The paper argues that Shapley-based XAI is undermined by fragmented variants and by evaluation methods that rely on quantitative proxies whose connection to human usefulness is not validated.
Using an amortized framework, the authors compare eight Shapley variants to measure semantic differences under low-latency constraints typical of operational risk workflows.
They run large-scale experiments across four risk datasets and a realistic fraud-detection setting with professional analysts reviewing 3,735 cases.
The results show quantitative metrics like sparsity and faithfulness do not reliably reflect human-perceived clarity or decision utility.
Although no Shapley formulation improved objective analyst performance, the explanations increased decision confidence, raising a serious automation-bias risk in high-stakes environments.

Abstract

Shapley values are a cornerstone of explainable AI, yet their proliferation into competing formulations has created a fragmented landscape with little consensus on practical deployment. While theoretical differences are well-documented, evaluation remains reliant on quantitative proxies whose alignment with human utility is unverified. In this work, we use a unified amortized framework to isolate semantic differences between eight Shapley variants under the low-latency constraints of operational risk workflows.
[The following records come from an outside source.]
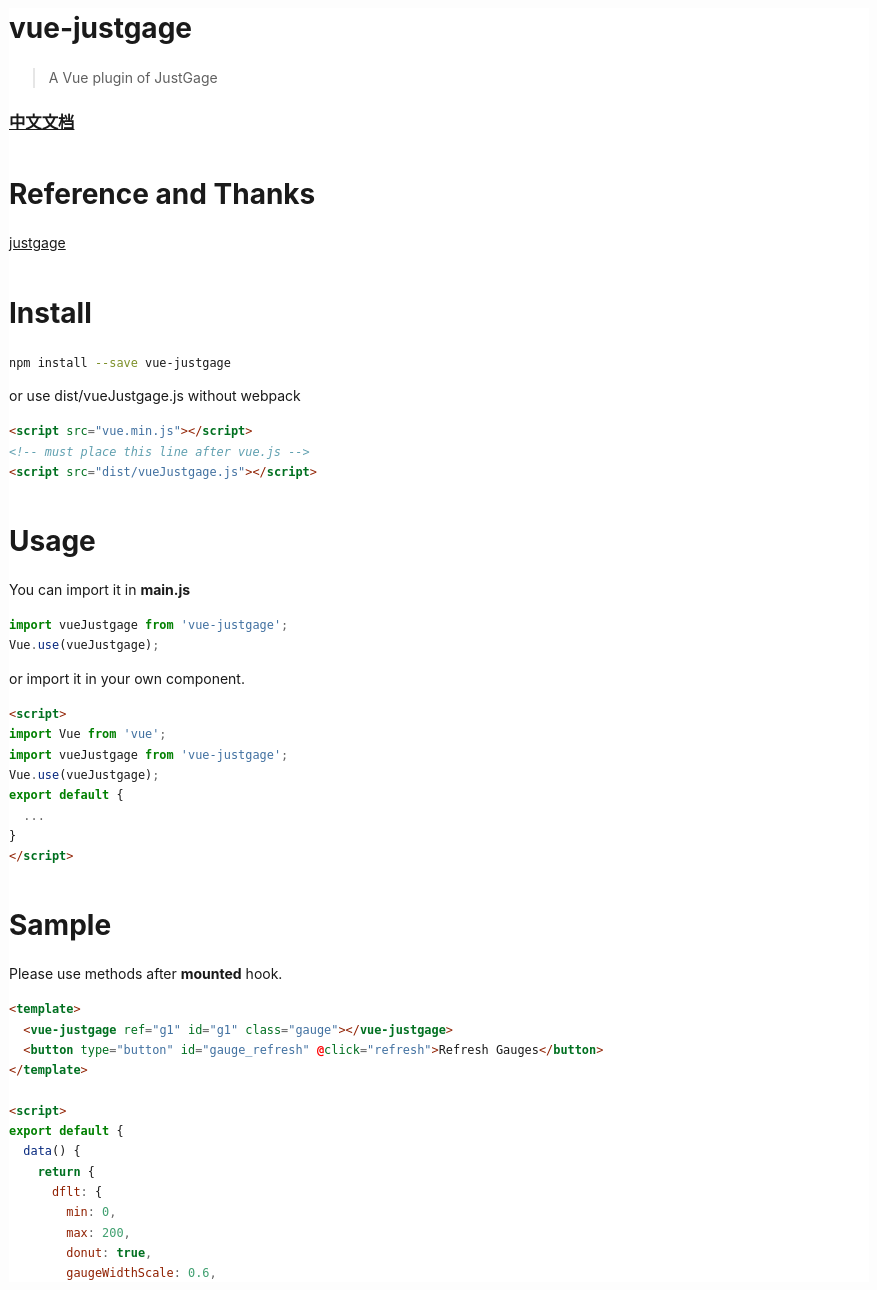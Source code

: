 # vue-justgage

> A Vue plugin of JustGage


### [中文文档](https://github.com/Peggy7/vue-justgage/blob/master/README-CN.md)

# Reference and Thanks
[justgage](https://github.com/toorshia/justgage)


# Install

``` bash
npm install --save vue-justgage
```

or use dist/vueJustgage.js without webpack
``` html
<script src="vue.min.js"></script>
<!-- must place this line after vue.js -->
<script src="dist/vueJustgage.js"></script>
```

# Usage

You can import it in **main.js**
``` javascript
import vueJustgage from 'vue-justgage';
Vue.use(vueJustgage);
```
or import it in your own component.
``` html
<script>
import Vue from 'vue';
import vueJustgage from 'vue-justgage';
Vue.use(vueJustgage);
export default {
  ...
}
</script>
```

# Sample

Please use methods after **mounted** hook.
``` html
<template>
  <vue-justgage ref="g1" id="g1" class="gauge"></vue-justgage>
  <button type="button" id="gauge_refresh" @click="refresh">Refresh Gauges</button>
</template>

<script>
export default {
  data() {
    return {
      dflt: {
        min: 0,
        max: 200,
        donut: true,
        gaugeWidthScale: 0.6,
```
We conduct a large-scale empirical evaluation across four risk datasets and a realistic fraud-detection environment involving professional analysts and 3,735 case reviews. Our results reveal a fundamental misalignment: standard quantitative metrics, such as sparsity and faithfulness, are decoupled from human-perceived clarity and decision utility. Furthermore, while no formulation improved objective analyst performance, explanations consistently increased decision confidence, signaling a critical risk of automation bias in high-stakes settings. These findings suggest that current evaluation proxies are insufficient for predicting downstream human impact, and we provide evidence-based guidance for selecting formulations and metrics in operational decision systems.